**Data items:**
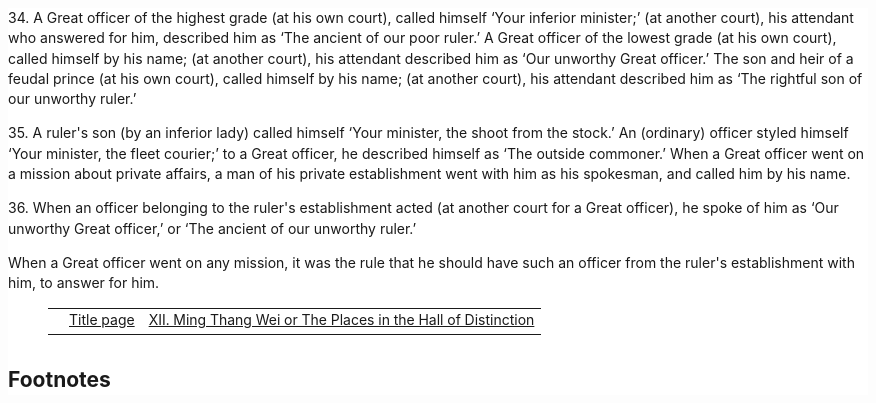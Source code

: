 34\. A Great officer of the highest grade (at his own court), called himself ‘Your inferior minister;’ (at another court), his attendant who answered for him, described him as ‘The ancient of our poor ruler.’ A Great officer of the lowest grade (at his own court), called himself by his name; (at another court), his attendant described him as ‘Our unworthy Great officer.’ The son and heir of a feudal prince (at his own court), called himself by his name; (at another court), his attendant described him as ‘The rightful son of our unworthy ruler.’

35\. A ruler's son (by an inferior lady) called himself ‘Your minister, the shoot from the stock.’ An (ordinary) officer styled himself ‘Your minister, the fleet courier;’ to a Great officer, he described himself as ‘The outside commoner.’ When a Great officer went on a mission about private affairs, a man of his private establishment went with him as his spokesman, and called him by his name.

36\. When an officer belonging to the ruler's establishment acted (at another court for a Great officer), he spoke of him as ‘Our unworthy Great officer,’ or ‘The ancient of our unworthy ruler.’


When a Great officer went on any mission, it was the rule that he should have such an officer from the ruler's establishment with him, to answer for him.

<figure class="table chapter-navigator">
  <table>
    <tbody>
      <tr>
        <td>
        </td>
        <td>
        <a href="/en/book/Confucianism/The_Li_Ki_Part_II">
          <span class="mdi mdi-book-open-variant"></span><span class="pl-2">Title page</span>
        </a>
        </td>
        <td>
        <a href="/en/book/Confucianism/The_Li_Ki_Part_II/12">
          <span class="pr-2">XII. Ming Thang Wei or The Places in the Hall of Distinction</span><span class="mdi mdi-arrow-right-drop-circle"></span>
        </a>
        </td>
      </tr>
    </tbody>
  </table>
</figure>

## Footnotes


[^1]: See introductory notice, Vol. xxvii, pp. 27, 28.

[^2]: Probably, to Heaven;. Kang thought it was to the former kings. Many try to unite both views.

[^3]: At the vernal equinox. Callery has ‘Quand de bon matin il sacrifie au soleil.’ Probably there was a sacrifice on the occasion. but the text does not say so. The character ### (_khiâo_) means ‘to appear at audience.’

[^4]: Probably, of the city; many say, of the Hall of Distinction.

[^5]: This announcement was to the spirits of his royal ancestors in the first place. Compare Analects III, 16.

[^1]: This is not easy to understand, nor easy to make intelligible. An intercalary month was an irregular arrangement of the year. it and the previous month formed one double month. The shutting half the door showed that one half of the time was passed. There remained the other leaf to be given—in the temple or in the palace—to the king for all the ceremonies or acts of government appropriate in such a position for the whole intercalary month. Something like this is sketched out as the meaning by the Khien-lung editors.

[^2]:  These were so named from the form in which they were made, the cloth being cut straight and square.

[^3]: And judged, it is said, of the character of the measures of government; but this is being ‘over-exquisite’ to account for the custom.

[^1]: So it seems to be said; but why it was done so, does not clearly appear.

[^2]:  Several pieces in the Shih allude to this early attendance at court. See Book II, ii, 8; iii, 8, et al.

[^3]: They sat or waited, not inside the chamber, but outside. Some Great officer might wish to bring a matter before the ruler which he had not ventured to mention in public. The ruler, therefore, would give him a private audience; and did not feel himself free from business till all had withdrawn.

[^1]: See vol. xxvii, p. 180.

[^2]: That is, the wife was supplied with what was left from the ruler's meals.

[^3]: Lû Tien says, ‘He would not tread on ants.’ The Khien-lung editors characterise this as ‘a womanish remark.’

[^4]: A ruler's tablet was of ivory; an officer's only of bamboo, tipt with ivory.

[^5]: See the Kâu Lit, Book XXII, 25. The Khien-lung editors say that the methods of this divination are lost.

[^1]: ‘The sacred carriage’ was one used for going in to some temple service that required previous fasting. The paragraph is strangely constructed. It is supposed that the ruler's carriage at the beginning of it was also a sacred one.


[^2]: Came up on the raised hall, that is.
[^1]: It is not clear what the tablets of this paragraph were, and whether they were carried in the hand or inserted in the girdle. The character ### (Zin) seems to imply the latter.
[^2]: The Khien-lung editors say that after these two sentences the subject of the rest of the paragraph is a student before his teacher.
[^1]: And also any tablets or other things to be referred to.
[^2]:  Tasting the things before the ruler to see that they were good and safe.
[^3]: That is, touched those parts with his fingers to see that no grains were sticking to them.
[^1]: The subject in the two parts of this paragraph does not appear to be the same. The officer in the former was merely an attendant we may suppose; in the latter, one of a superior rank. The cup in the one case was of special favour; in the second the cups were such as were drunk with the ruler at certain times, but were always confined to three.
[^2]: ‘Mindful,’ says Kang, ‘of the ways of antiquity.’ See Book VII, i, 10, 11, et al. on the honour paid to water at sacrifices and feasts, and the reasons for it.
[^2]: The dark-coloured cap, with red strings and tassels descending to the breast, was used at the capping of the son of Heaven. The cap of black linen, with strings and tassels of various colours, was used at the capping of a feudal prince. A dark-coloured cap with scarlet strings an, tassels was worn by a feudal lord, when fasting. A dark-coloured cap with gray strings and tassels was worn by officers when similarly engaged.
[^1]: The gratification of their taste was the principal thing at festive entertainments of the common people.
[^2]: On the two trays mentioned here,—the yü (composed of ### and ### on the right of it)and the kin (###),—see Book VIII, i, 12.
[^3]: Such a cap had been used anciently; and it was used in the ceremony, though subsequently disused, out of respect to the ancient custom.
[^4]: When his grandfather was dead, and his father (still alive) was in deep mourning for him.
[^1]: By way of punishment or disgrace.
[^2]: Also in punishment. See Book III, iv, 2-5.
[^3]: B.C. 711-694.
[^4]: If we could see one dressed as in those early days, we should understand this better than we do.
[^5]: Because of its expensiveness.
[^1]: The five ‘correct’ colours were azure (###, of varying shade), scarlet (###; carnation, the colour of the flesh, white, black, and yellow. The ‘intermediate’ were green (###), red (###), jade-green (###), purple (###) and bay-yellow (###).
[^2]: See the concluding article in the ‘Narratives of the School.’ The words of Confucius are understood to intimate a condemnation of Ki Khang-dze.
[^3]: Made of black lamb's fur and white fox-fur.
[^4]: Or, according to many, in giving charges about agriculture.
[^5]: Of one colour, worn by the king, at a border sacrifice.
[^1]: Or foreign dog. An animal like the tapir or rhinoceros is called by the same name, but cannot be meant here.
[^2]: ‘The dress,’ says Kang, ‘worn by the common people.’
[^1]: From this paragraph to the end of the part, the text is in great confusion; with characters missing here and there, and sentences thrown together without natural connexion. Khan Hâo has endeavoured to readjust them; but I have preferred to follow the order of the imperial and other editions. The Khien-lung editors advise the reader to do so, and make the best he can of them by means of Kang Hsüan's notes. Khan Hâo's order is paragraphs—25, 19, 20, 27, 23, 21, 22, 24, 26, 28, 29. By this arrangement something like a train of thought can be made out.
[^1]: The knee-covers of the prince of a state are represented thus—![](/image/book/Confucianism/The_Li_Ki_Part_II/01400.gif) and of a Great officer,![](/image/book/Confucianism/The_Li_Ki_Part_II/01401.gif).
[^1]: This, according to the Khien-lung editors, was the girdle or sash of ‘correct dress,’ and white. The variegated girdles, they say, were worn in private and when at leisure.
[^2]:  The character for a knee-cover here (### fû) is different from that in paragraph 21 (###, pî); but the Khien-lung editors say their significance is exactly the same. How the knee-covers and supporter or balance-yard (###, hang) girdle pendant are spoken of together, I do not know.
[^3]: The pheasants here referred to are described as I have done in the R-Ya. The ‘wife’ is supposed also to include the ladies called the king's ‘three helpmates’ in Book I, ii, Part ii, i.
[^1]: Khan Hâo says, 'Man's length is 8 cubits; below the waist 4½ (= 45 inches). A third of this is 15 inches. 2 x 15 = 30 or 3 cubits, the length of the sash, and of the covers in par. 22.' The cubit must have been shorter than the name now indicates. I do not know what the ‘ties’ were.
[^2]:  Kang Hsüan took the ruler here to be feminine, and to mean ‘the queen;’ and, notwithstanding the protest of the Khien-lung editors, I think he was right. This paragraph and the next speak of the queen and ladies who were brought around her by their work in silk. Why may we not suppose that in her department she could confer distinction on the deserving as the king did in his? This passage seems to show that she did so.
[^3]: These ladies—‘hereditary wives’—occur also in Bk. I, ii, Part ii, 1. It is commonly said that there were twenty-seven members of the royal harem, who had each that title; but there is much vagueness and uncertainty about all such statements. ‘The others’ must refer to the ladies, wives of the feudal lords and Great officers, whose rank gave them the privilege to co-operate with the queen in her direction of the nourishing of the silkworms and preparation of silk.
[^1]: See vol. xxvii, page 100, note 1.
[^2]:  They were on the right of the ruler, and turned their ears to the left to hear him.
[^3]: That the more honourable visitor might not have the trouble of responding with a bow.
[^1]: Kih and Kio were the fourth and third notes of the musical scale, corresponding to our D and B; Kung and Yü, the first and fifth, corresponding to G and E. Seethe Chinese Classics, vol. iii, p. 84, note.
[^2]: Zhâi Khî is taken as another name for the Khû Zhze, Chinese Classics, vol. iii, p. 317-318.
[^1]: There were three pendants from the girdle:—the jade-stone in the middle, called the pendant of ‘virtue;’ and two others of useful things on the left and right, of which we shall read by and by. The subject of the first two sentences is said, correctly as I think, to be the heir-son of a ruler; while the last two have a more general application.
[^2]:  Or ‘an ivory ring.’
[^3]: One who had not yet been capped.
[^1]: This paragraph seems to be out of place. Kang thought should follow the first sentence of paragraph 27 in the last part.
[^2]: By way of thanksgiving to the father of Cookery.
[^1]: Compare vol. xxvii, page 81, paragraph 62.
[^2]: Fruits were the productions of nature, and there could be no poison in them. Cooked food might have been tampered with, and these in attendance on a superior man first tasted it as a precaution for his safety.
[^3]: The conclusion is evidently lost.
[^4]: A mistaken and meaningless repetition of part of paragraph 11.
[^5]: To express, it is supposed, his dissatisfaction with some want of courtesy in his host.
[^6]: This sentence is perplexing, and there are different views in interpreting it. I have followed Kang Hsüan.
[^1]: This translation seems to make too much out of the text; but it is after Khung Ying-tâ, Khan Hâo, and others.
[^2]: Such presents might decompose or become offensive, and therefore these accompaniments were sent with them.
[^1]: He would say, for instance, that it was for some member of his household.
[^2]: There are only fifteen characters in this paragraph, nor is there any intricacy in its structure, but few passages in the collection perplex a translator more. If we leave out the negatives in the former sentence, the meaning becomes clear. The grand carriage and grand fur-robe were used at the greatest of all ceremonies, the solstitial sacrifice to Heaven, which itself so occupied the mind of the sovereign that he was supposed to think of nothing else. The paragraph might have had a more appropriate place in the seventh Book or the ninth.
[^1]: See vol. xxvii, page 62, paragraph 6, and note 2.
[^1]: On the translation of this, and many of the paragraphs immediately preceding, Callery says:—‘The Chinese text contains dissyllabic expressions very difficult to translate, because they are a sort of onomatopœias, which have nothing in common with the nature of the things to which the are applied. We could do nothing better with them than adopt the sense given by the commentators.’ But these binomial combinations, which are often repetitions Of the same character, are only onomatopoietic in the sense in which a all words, sensuously descriptive at first, are applied by the mind to express its own concepts; metaphorical rather than onomatopoietic. They are very common in the Shih, or Book of Poetry, and in all passionate, descriptive composition. So it is in other languages as well as Chinese.
[^1]: So, most commentators; but this last sentence is not clear.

**What you have to do:** Whenever a line in the records above contains the string "like", copy that line.

**Written answer:**
[^1]: This is not easy to understand, nor easy to make intelligible. An intercalary month was an irregular arrangement of the year. it and the previous month formed one double month. The shutting half the door showed that one half of the time was passed. There remained the other leaf to be given—in the temple or in the palace—to the king for all the ceremonies or acts of government appropriate in such a position for the whole intercalary month. Something like this is sketched out as the meaning by the Khien-lung editors.
[^1]: Or foreign dog. An animal like the tapir or rhinoceros is called by the same name, but cannot be meant here.
[^1]: From this paragraph to the end of the part, the text is in great confusion; with characters missing here and there, and sentences thrown together without natural connexion. Khan Hâo has endeavoured to readjust them; but I have preferred to follow the order of the imperial and other editions. The Khien-lung editors advise the reader to do so, and make the best he can of them by means of Kang Hsüan's notes. Khan Hâo's order is paragraphs—25, 19, 20, 27, 23, 21, 22, 24, 26, 28, 29. By this arrangement something like a train of thought can be made out.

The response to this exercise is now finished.